Alcuni hanno parlato persino di “ingerenze” del Vaticano nella vita e nelle regole dello Stato italiano. In realtà la Chiesa cattolica ha sempre difeso, tanto più da quando è in vigore il regime concordatario, il pieno diritto del clero e della comunità cristiana ad esprimere il proprio pensiero anche su materie controverse e su leggi contrastate. Vale dunque la pena ricordare che proprio il tribunale della Spezia pronunciò in questa materia, il 26 gennaio 1979, un’importante sentenza che mandava assolti quattro parroci cittadini accusati (e condannati in primo grado dal pretore) per aver affisso all’interno delle proprie chiese dei manifesti contrari al divorzio, argomento allora oggetto (si era nel 1974) di un acceso confronto referendario.
I quattro parroci erano Mario Giusti della cattedrale di Cristo Re, Alessandro Guastavino della Chiappa, Dino Viviani di Santa Maria Assunta e Bernardino Olivieri di Mazzetta. Il manifesto da loro affisso altro non era che il testo di un documento dei vescovi liguri sul tema del divorzio. Il pretore Maestri li aveva condannati, senza condizionale, per violazione delle leggi elettorali vigenti.
A loro difesa si alzò a parlare in tribunale il professor Pietro D’Avack, uno dei massimi esperti di diritto canonico. La pagina di “Spezia 7” della domenica seguente, così riportava alcuni passi della sua arringa: “Questo processo chiama in causa i supremi principi di libertà sanciti dal nostro ordinamento giuridico... La sentenza di primo grado quei principi li ha invece lesi nei confronti dei quattro parroci sia come uomini (tutelati quindi dai fondamentali diritti dell’uomo) sia come cittadini italiani (tutelati quindi dalla Costituzione) sia infine come ministri del culto (tutelati dal Concordato e dalla sua rilevanza costituzionale)”.
Il tribunale spezzino - presidente Bracco, giudice estensore Di Martino - accolse in pieno le conclusioni di D’Avack, mandando assolti i quattro sacerdoti con formula piena. La questione finì lì, perché non ci furono ulteriori appelli in Cassazione, ma è chiaro che, sia pure su fattispecie legislative diverse, vicende analoghe potrebbero sempre ripetersi, coinvolgendo sia sacerdoti sia fedeli laici, singoli o comunitariamente associati.
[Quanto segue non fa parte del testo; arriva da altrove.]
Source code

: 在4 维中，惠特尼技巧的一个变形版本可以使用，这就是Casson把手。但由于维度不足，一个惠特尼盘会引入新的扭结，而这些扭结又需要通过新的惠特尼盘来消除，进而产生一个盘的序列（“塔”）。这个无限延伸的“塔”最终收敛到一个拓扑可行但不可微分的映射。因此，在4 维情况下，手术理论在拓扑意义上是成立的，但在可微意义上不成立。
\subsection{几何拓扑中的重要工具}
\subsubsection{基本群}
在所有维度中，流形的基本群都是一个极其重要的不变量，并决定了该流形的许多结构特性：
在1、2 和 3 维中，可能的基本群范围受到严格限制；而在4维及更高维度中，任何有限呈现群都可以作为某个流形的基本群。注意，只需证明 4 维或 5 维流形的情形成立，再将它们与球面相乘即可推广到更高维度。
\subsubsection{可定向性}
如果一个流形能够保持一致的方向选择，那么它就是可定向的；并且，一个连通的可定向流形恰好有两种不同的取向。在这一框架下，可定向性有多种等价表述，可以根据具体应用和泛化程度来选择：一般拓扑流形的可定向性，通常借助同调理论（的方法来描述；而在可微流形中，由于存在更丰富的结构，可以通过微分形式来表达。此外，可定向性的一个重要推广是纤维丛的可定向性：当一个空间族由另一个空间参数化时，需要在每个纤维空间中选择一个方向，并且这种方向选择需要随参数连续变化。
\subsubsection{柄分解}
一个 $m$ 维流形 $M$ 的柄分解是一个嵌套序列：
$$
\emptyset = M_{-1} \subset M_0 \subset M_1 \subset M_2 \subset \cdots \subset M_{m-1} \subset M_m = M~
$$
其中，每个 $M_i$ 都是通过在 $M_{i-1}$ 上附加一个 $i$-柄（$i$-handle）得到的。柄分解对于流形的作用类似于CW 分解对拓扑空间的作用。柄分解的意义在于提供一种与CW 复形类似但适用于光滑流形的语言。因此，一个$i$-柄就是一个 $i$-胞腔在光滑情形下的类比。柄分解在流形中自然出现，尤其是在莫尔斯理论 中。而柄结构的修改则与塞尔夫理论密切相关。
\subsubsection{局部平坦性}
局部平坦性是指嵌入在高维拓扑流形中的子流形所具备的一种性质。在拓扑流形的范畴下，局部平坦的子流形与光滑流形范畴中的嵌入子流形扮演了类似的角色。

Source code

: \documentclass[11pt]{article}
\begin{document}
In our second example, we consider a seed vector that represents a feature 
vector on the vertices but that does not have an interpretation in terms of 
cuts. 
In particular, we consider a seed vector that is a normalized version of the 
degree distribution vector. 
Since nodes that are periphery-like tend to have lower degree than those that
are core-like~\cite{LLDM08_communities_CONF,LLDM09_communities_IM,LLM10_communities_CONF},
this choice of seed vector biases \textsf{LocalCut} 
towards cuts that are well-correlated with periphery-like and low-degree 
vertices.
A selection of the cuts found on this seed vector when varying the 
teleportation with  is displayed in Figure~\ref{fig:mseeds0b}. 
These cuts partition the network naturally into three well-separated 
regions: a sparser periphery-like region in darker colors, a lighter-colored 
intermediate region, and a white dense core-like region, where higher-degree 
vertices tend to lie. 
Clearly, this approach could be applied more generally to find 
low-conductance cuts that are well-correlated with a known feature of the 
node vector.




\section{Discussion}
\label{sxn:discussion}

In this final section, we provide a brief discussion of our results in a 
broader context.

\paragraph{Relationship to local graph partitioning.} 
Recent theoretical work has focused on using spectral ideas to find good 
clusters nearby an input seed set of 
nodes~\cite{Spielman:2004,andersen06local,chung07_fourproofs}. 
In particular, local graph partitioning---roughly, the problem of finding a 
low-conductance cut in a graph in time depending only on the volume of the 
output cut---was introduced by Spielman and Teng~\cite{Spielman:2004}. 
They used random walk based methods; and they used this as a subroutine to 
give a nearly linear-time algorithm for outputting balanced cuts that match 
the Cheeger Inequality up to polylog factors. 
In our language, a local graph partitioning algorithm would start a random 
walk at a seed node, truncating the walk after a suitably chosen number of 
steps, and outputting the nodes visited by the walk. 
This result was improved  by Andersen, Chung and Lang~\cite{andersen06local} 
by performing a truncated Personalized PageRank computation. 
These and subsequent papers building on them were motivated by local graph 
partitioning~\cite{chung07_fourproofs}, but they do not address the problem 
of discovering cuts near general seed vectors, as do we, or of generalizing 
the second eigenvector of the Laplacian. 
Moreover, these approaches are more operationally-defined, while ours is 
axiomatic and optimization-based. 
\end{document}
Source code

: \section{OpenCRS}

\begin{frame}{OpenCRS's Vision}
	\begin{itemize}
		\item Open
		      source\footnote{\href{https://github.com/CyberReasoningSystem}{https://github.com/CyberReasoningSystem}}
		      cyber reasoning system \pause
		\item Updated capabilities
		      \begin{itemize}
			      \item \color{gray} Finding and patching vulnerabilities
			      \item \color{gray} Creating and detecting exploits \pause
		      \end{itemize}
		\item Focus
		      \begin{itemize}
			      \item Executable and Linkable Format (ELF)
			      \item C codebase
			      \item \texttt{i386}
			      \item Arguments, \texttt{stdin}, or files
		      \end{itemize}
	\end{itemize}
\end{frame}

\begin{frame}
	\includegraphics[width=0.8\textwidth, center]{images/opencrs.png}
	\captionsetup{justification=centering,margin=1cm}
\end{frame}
Si possono dunque comprendere le legittime preoccupazioni della Santa Sede, così come quelle della Conferenza episcopale italiana, affinché nessuna nuova legge possa indurre a riproporre scenari indubbiamente anacronistici di un contrasto che, come disse persino l’on. Togliatti annunciando in Costituente il voto favorevole del Pci al Concordato in Costituzione, “turberebbe la coscienza di molti cittadini”. Senza, si potrebbe aggiungere, che se ne senta oggi il bisogno.